Thermal design for shaft sinking in Khalashpir coalfield using conventional freezing method

Transactions of the Society for Mining, Metallurgy, and Exploration , 2014, Vol. 336, No. 1, pp. 391-395

Farazi, A.H.; Quamruzzaman, C.

The freezing and subsequent solidifying of unstable, weak (sands, silts and clays) and/or wet soil to form a desired-shape frozen barrier around a construction area are possibly the main features of the freezing method for shaft sinking. The barrier, along with strengthening the soil, provides a dry environment to ensure sustainable subsurface construction work before placing a permanent lining. The freezing method requires the installation of freezing pipes in boreholes around the construction area and the circulation of chilled salt water through these pipes and has long been a proven technique for dry shaft sinking through unstable and water-bearing seam around the world. As removing heat from the ground is the main feature of the method, an efficient thermal design of the freezing process is mandatory to ensure success of the shaft sinking operation. This applies to both the sustainability and economy of the intended structure. The design presented in this paper is aimed at figuring out the heat-removing ability and operating time of the refrigerative equipment using some simple formulae. The authors adopted a theoretical approach to determine the quantity of heat to be removed from the ground. The amount of energy for the equipment was found to be greater than that for freezing, which proved the validity of the design. The active freezing period was calculated to be 121 days.
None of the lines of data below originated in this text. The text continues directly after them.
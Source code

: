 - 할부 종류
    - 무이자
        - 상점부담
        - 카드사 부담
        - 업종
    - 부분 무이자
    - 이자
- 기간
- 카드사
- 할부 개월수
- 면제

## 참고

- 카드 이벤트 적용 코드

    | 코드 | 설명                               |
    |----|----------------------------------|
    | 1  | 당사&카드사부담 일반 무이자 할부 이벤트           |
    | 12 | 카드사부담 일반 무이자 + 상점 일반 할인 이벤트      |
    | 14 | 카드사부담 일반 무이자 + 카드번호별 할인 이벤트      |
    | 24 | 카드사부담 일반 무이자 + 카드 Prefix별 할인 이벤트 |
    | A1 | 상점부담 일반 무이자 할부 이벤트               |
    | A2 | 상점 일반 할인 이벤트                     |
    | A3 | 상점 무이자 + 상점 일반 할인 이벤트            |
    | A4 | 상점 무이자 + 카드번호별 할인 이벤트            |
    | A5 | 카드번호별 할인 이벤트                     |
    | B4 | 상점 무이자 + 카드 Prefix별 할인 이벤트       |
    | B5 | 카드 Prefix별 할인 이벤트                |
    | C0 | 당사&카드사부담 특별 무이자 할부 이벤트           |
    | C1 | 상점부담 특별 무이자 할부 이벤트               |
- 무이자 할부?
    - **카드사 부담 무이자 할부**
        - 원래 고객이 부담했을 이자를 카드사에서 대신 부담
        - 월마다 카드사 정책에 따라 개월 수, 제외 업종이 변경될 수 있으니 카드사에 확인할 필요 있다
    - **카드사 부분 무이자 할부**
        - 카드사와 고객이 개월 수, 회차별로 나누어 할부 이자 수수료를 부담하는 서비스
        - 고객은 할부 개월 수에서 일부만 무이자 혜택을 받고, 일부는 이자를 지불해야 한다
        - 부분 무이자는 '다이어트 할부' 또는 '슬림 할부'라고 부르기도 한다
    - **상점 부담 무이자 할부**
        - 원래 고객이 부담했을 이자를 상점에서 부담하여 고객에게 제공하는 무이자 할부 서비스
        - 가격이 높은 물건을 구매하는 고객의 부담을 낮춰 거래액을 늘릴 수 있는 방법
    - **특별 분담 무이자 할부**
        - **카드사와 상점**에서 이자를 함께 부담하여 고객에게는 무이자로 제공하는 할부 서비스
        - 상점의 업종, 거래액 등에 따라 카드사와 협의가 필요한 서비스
The authors followed the structural design of the freezing process they proposed in their previous work (Farazi and Quamruzzaman, 2013). Though the first coal seam in the coalfield was encountered at a depth of approximately 352 m in the subsurface, the target depth for cooling and freezing was decided to be 162 m. The formation demands extra care to nullify its risk of the temporary structure collapsing and water rushing in (Farazi et al., 2012). Discussion on the determination of refrigerative equipment parameters was excluded from the scope of this work.